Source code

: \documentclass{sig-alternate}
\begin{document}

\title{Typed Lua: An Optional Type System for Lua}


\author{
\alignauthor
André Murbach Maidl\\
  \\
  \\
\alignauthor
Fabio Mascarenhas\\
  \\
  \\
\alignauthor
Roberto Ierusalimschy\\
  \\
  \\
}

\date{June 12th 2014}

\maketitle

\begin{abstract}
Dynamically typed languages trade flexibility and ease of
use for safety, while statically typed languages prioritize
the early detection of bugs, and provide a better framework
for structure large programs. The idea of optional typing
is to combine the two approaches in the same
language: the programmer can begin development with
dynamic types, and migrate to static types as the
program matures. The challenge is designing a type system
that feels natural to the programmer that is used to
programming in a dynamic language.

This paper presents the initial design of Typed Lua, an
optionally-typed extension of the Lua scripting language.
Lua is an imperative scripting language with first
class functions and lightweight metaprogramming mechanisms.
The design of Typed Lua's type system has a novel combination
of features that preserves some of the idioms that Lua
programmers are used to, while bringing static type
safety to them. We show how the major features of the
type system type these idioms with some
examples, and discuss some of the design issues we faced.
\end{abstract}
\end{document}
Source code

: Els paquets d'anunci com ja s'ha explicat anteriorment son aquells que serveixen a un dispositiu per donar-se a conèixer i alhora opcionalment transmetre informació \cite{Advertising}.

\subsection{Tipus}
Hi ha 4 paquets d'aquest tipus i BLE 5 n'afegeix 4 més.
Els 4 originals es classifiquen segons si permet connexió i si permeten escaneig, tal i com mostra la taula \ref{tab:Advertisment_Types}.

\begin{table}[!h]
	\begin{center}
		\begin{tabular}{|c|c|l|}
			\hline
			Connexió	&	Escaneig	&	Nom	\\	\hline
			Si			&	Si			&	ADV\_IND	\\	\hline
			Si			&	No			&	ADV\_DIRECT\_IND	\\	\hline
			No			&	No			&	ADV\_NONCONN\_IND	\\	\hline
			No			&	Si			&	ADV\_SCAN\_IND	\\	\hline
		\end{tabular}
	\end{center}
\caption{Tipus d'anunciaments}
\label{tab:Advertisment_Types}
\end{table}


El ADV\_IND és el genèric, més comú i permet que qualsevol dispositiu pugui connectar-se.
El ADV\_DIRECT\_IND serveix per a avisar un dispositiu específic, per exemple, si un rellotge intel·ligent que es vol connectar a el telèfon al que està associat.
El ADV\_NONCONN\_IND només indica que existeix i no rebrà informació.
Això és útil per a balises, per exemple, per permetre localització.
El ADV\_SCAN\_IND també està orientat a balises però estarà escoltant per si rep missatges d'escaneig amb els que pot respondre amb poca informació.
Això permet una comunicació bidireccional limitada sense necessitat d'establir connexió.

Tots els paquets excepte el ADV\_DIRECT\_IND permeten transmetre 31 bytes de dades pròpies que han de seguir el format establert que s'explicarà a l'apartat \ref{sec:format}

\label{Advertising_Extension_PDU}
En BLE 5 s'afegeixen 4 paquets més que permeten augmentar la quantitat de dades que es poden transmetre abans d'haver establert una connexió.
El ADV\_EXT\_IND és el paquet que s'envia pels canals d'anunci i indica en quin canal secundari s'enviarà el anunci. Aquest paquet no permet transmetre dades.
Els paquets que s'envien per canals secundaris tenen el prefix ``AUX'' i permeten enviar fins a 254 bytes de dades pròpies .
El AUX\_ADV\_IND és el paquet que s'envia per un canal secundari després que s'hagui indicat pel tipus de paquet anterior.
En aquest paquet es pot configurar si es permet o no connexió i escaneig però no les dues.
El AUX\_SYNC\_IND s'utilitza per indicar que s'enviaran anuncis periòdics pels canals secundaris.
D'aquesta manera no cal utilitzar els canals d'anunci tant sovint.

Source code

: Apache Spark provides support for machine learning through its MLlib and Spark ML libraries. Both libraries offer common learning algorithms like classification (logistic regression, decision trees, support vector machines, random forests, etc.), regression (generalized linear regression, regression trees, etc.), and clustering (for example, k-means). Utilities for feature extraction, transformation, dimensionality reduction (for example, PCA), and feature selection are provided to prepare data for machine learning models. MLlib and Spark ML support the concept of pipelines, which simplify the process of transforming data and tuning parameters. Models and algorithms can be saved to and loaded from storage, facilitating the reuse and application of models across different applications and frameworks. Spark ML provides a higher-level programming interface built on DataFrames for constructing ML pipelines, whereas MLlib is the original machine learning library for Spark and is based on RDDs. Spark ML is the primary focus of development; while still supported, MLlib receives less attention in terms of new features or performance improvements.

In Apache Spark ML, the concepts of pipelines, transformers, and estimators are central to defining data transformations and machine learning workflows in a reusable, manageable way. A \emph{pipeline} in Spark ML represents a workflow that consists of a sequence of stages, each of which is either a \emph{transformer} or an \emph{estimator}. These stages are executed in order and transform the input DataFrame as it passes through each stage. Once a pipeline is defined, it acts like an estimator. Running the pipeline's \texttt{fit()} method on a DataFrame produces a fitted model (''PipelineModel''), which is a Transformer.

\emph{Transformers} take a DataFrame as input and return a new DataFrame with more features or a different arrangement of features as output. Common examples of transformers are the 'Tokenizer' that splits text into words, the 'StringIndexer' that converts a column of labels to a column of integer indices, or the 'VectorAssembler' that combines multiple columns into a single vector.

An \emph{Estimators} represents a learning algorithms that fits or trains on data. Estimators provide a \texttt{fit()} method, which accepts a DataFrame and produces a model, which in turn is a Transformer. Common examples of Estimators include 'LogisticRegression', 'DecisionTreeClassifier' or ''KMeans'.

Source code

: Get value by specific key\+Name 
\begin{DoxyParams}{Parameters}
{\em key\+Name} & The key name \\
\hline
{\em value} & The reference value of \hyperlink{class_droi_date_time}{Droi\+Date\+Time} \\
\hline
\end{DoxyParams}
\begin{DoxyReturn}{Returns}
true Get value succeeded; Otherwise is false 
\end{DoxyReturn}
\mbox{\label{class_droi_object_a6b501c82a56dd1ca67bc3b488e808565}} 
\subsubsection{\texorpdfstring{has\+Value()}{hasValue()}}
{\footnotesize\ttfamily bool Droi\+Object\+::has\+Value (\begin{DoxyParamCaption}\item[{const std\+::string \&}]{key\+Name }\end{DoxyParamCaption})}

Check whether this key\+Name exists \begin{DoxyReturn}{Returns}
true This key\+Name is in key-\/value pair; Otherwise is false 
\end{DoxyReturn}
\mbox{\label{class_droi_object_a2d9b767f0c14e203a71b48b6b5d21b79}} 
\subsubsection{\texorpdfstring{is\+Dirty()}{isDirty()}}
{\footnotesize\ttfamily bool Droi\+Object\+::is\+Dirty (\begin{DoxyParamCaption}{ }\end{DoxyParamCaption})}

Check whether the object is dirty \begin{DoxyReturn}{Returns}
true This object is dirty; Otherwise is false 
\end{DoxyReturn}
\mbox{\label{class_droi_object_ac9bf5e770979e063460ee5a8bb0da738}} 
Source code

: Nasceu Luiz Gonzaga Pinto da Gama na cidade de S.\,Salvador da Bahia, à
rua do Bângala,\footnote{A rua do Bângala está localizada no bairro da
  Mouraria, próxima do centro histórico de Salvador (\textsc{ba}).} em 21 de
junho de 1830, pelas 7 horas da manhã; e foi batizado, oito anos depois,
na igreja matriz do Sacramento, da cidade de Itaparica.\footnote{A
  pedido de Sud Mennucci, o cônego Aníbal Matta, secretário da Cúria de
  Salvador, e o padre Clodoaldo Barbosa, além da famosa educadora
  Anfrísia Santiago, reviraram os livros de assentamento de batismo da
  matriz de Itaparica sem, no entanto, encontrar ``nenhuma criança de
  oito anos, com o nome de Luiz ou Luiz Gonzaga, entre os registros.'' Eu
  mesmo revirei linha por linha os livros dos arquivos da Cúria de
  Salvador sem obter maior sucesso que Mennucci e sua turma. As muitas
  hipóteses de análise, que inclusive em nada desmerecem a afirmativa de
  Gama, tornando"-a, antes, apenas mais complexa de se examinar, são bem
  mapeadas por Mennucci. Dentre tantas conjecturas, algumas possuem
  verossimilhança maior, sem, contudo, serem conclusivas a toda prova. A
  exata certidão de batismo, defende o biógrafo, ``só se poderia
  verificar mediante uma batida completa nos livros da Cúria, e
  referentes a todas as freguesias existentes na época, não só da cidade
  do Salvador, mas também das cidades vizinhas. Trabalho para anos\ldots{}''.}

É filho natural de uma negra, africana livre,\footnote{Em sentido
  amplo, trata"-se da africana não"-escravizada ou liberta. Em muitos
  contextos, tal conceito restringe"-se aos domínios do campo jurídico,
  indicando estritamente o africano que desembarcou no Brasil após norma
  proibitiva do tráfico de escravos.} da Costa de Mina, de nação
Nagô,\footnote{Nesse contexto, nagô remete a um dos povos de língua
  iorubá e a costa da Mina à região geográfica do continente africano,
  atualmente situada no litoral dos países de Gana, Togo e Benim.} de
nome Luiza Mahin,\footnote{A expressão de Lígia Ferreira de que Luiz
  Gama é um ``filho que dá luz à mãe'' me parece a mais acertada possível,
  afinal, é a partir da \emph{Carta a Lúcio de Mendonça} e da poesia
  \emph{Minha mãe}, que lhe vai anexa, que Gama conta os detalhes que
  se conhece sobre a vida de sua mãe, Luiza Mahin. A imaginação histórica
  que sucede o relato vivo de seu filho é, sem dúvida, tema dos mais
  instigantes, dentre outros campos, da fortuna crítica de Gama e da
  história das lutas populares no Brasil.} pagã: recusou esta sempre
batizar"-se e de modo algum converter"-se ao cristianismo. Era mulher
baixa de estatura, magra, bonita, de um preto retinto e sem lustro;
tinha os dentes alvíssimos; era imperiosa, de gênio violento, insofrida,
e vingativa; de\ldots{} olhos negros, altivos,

───

### What is needed
Going through the entries, return every line holding the word "pròpies".

### Result of the exercise
Tots els paquets excepte el ADV\_DIRECT\_IND permeten transmetre 31 bytes de dades pròpies que han de seguir el format establert que s'explicarà a l'apartat \ref{sec:format}
Els paquets que s'envien per canals secundaris tenen el prefix ``AUX'' i permeten enviar fins a 254 bytes de dades pròpies .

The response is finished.